Chacon, still scheduled to start Sunday, returned to his relieving roots and pitched the eighth. He recorded 35 saves for Colorado last year, but had been used almost exclusively as a starter this season with the Rockies and Yankees.
"I felt like I was an emergency. I didn't think I was going to get in," he said. "I kind of had some flashbacks."
Sturtze pitched a perfect ninth, retiring the middle of the Texas order for his first save of the season in four chances. It was his third career save.
"I treated it like any other inning," he said.
The steamy, 89-degree evening -- and a lack of command -- took a toll on starters Chris Young and Leiter.
Young left after three innings with Texas trailing 5-4. When Leiter took the mound to begin the fifth, the game had already dragged on for 2 hours. And by the time that inning ended, there had been a whopping 247 pitches overall.
Texas tied it at 5 in the top half when Gary Matthews Jr. hustled for a triple and scored on Michael Young's single.
Jeter's homer helped keep Wilson winless in his major league career. He pitched four innings, allowing that lone run.
"It's kind of funny," Showalter said. With all the pitchers used in that game, maybe the most effective guy over a long period of time gets the loss.

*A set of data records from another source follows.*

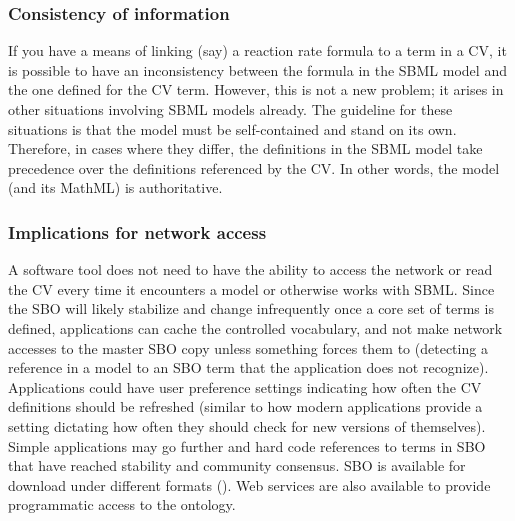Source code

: \subsubsection{Consistency of information}

If you have a means of linking (say) a reaction rate formula to a
term in a CV, it is possible to have an inconsistency between the
formula in the SBML model and the one defined for the CV term.
However, this is not a new problem; it arises in other situations
involving SBML models already.  The guideline for these situations
is that the model must be self-contained and stand on its own.
Therefore, in cases where they differ, the definitions in the SBML
model take precedence over the definitions referenced by the CV.
In other words, the model (and its MathML) is authoritative.


\subsubsection{Implications for network access}
\label{sec:sbo-implications-for-network-access}

A software tool does not need to have the ability to access the
network or read the CV every time it encounters a model or
otherwise works with SBML.  Since the SBO will likely stabilize
and change infrequently once a core set of terms is defined,
applications can cache the controlled vocabulary, and not make
network accesses to the master SBO copy unless something forces
them to (\eg detecting a reference in a model to an SBO term that
the application does not recognize).  Applications could have user
preference settings indicating how often the CV definitions should
be refreshed (similar to how modern applications provide a setting
dictating how often they should check for new versions of
themselves).  Simple applications may go further and hard code
references to terms in SBO that have reached stability and
community consensus. SBO is available for download under different
formats (\sboref).  Web services are also available to provide
programmatic access to the ontology.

You figure that out."
Bernie Williams' two-out, two-run homer capped a four-run burst that put the Yankees ahead 5-4 in the third.
Alfonso Soriano hit his 28th home run in the top half, giving Texas a 4-1 lead. The solo shot was his fourth career homer against his former team.
Soriano's leadoff single started a three-run second. Gary Matthews Jr. drew a bases-loaded walk with two outs and Michael Young followed with a grounder to shortstop that Jeter bobbled. Jeter compounded the mistake by rushing a wide throw to second -- he was charged with a rare double-error, and two runs scored.
- Texas has lost a season-high six in a row on the road.
- With 13 errors, Jeter matched his total from last season, when he won his first Gold Glove.
- The Yankees played their fifth straight one-run decision. They're 3-2 in that span.
- Soriano has a 12-game hitting streak.
- Tino Martinez extended his hitting streak to a season-high 10 games.